#### [Source records]
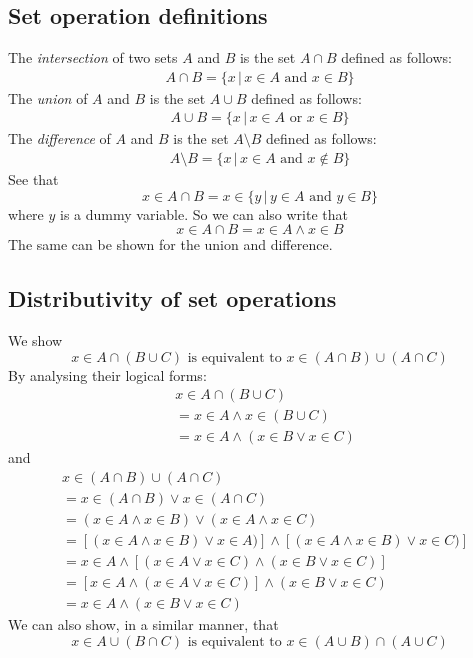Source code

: \documentclass{report}
\theoremstyle{definition}
\begin{document}
\subsection{Set operation definitions}
The \textit{intersection} of two sets $A$ and $B$ is the set $A\cap B$ defined as follows:
\begin{align*}
A\cap B=\{x\,|\,x\in A\text{ and }x\in B\}
\end{align*}
The \textit{union} of $A$ and $B$ is the set $A\cup B$ defined as follows:
\begin{align*}
A\cup B=\{x\,|\,x\in A\text{ or }x\in B\}
\end{align*}
The \textit{difference} of $A$ and $B$ is the set $A\setminus B$ defined as follows:
\begin{align*}
A\setminus B=\{x\,|\,x\in A\text{ and }x\notin B\}
\end{align*}
See that 
\begin{equation*}
x\in A\cap B=x\in\{y\,|\,y\in A\text{ and }y\in B\}
\end{equation*}
where $y$ is a dummy variable. So we can also write that
\begin{equation*}
x\in A\cap B=x\in A\land x\in B
\end{equation*}
The same can be shown for the union and difference.

\subsection{Distributivity of set operations}
We show \begin{equation*} x\in A\cap(B\cup C)\text{ is equivalent to }
x\in(A\cap B)\cup(A\cap C)
\end{equation*}
By analysing their logical forms:
\begin{align*}
&x\in A\cap(B\cup C)\\
&=x\in A\land x\in(B\cup C)\\
&=x\in A\land(x\in B\lor x\in C)
\end{align*}
and
\begin{align*}
&x\in(A\cap B)\cup(A\cap C)\\
&=x\in(A\cap B)\lor x\in(A\cap C)\\
&=(x\in A\land x\in B)\lor(x\in A\land x\in C)\\
&=[(x\in A\land x\in B)\lor x\in A)]\land[(x\in A\land x\in B)\lor x\in C)]\\
&=x\in A\land[(x\in A\lor x\in C)\land(x\in B\lor x\in C)]\\
&=[x\in A\land(x\in A\lor x\in C)]\land(x\in B\lor x\in C)\\
&=x\in A\land(x\in B\lor x\in C)
\end{align*}
We can also show, in a similar manner, that
\begin{equation*}
x\in A\cup(B\cap C)\text{ is equivalent to }
x\in(A\cup B)\cap(A\cup C)
\end{equation*}
\newpage
\end{document}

#### [Activity]
Everything in the entries above should be returned exactly, apart from the pictures.

#### [Your solution]
Source code

: \documentclass{report}
\theoremstyle{definition}
\begin{document}
\subsection{Set operation definitions}
The \textit{intersection} of two sets $A$ and $B$ is the set $A\cap B$ defined as follows:
\begin{align*}
A\cap B=\{x\,|\,x\in A\text{ and }x\in B\}
\end{align*}
The \textit{union} of $A$ and $B$ is the set $A\cup B$ defined as follows:
\begin{align*}
A\cup B=\{x\,|\,x\in A\text{ or }x\in B\}
\end{align*}
The \textit{difference} of $A$ and $B$ is the set $A\setminus B$ defined as follows:
\begin{align*}
A\setminus B=\{x\,|\,x\in A\text{ and }x\notin B\}
\end{align*}
See that 
\begin{equation*}
x\in A\cap B=x\in\{y\,|\,y\in A\text{ and }y\in B\}
\end{equation*}
where $y$ is a dummy variable. So we can also write that
\begin{equation*}
x\in A\cap B=x\in A\land x\in B
\end{equation*}
The same can be shown for the union and difference.

\subsection{Distributivity of set operations}
We show \begin{equation*} x\in A\cap(B\cup C)\text{ is equivalent to }
x\in(A\cap B)\cup(A\cap C)
\end{equation*}
By analysing their logical forms:
\begin{align*}
&x\in A\cap(B\cup C)\\
&=x\in A\land x\in(B\cup C)\\
&=x\in A\land(x\in B\lor x\in C)
\end{align*}
and
\begin{align*}
&x\in(A\cap B)\cup(A\cap C)\\
&=x\in(A\cap B)\lor x\in(A\cap C)\\
&=(x\in A\land x\in B)\lor(x\in A\land x\in C)\\
&=[(x\in A\land x\in B)\lor x\in A)]\land[(x\in A\land x\in B)\lor x\in C)]\\
&=x\in A\land[(x\in A\lor x\in C)\land(x\in B\lor x\in C)]\\
&=[x\in A\land(x\in A\lor x\in C)]\land(x\in B\lor x\in C)\\
&=x\in A\land(x\in B\lor x\in C)
\end{align*}
We can also show, in a similar manner, that
\begin{equation*}
x\in A\cup(B\cap C)\text{ is equivalent to }
x\in(A\cup B)\cap(A\cup C)
\end{equation*}
\newpage
\end{document}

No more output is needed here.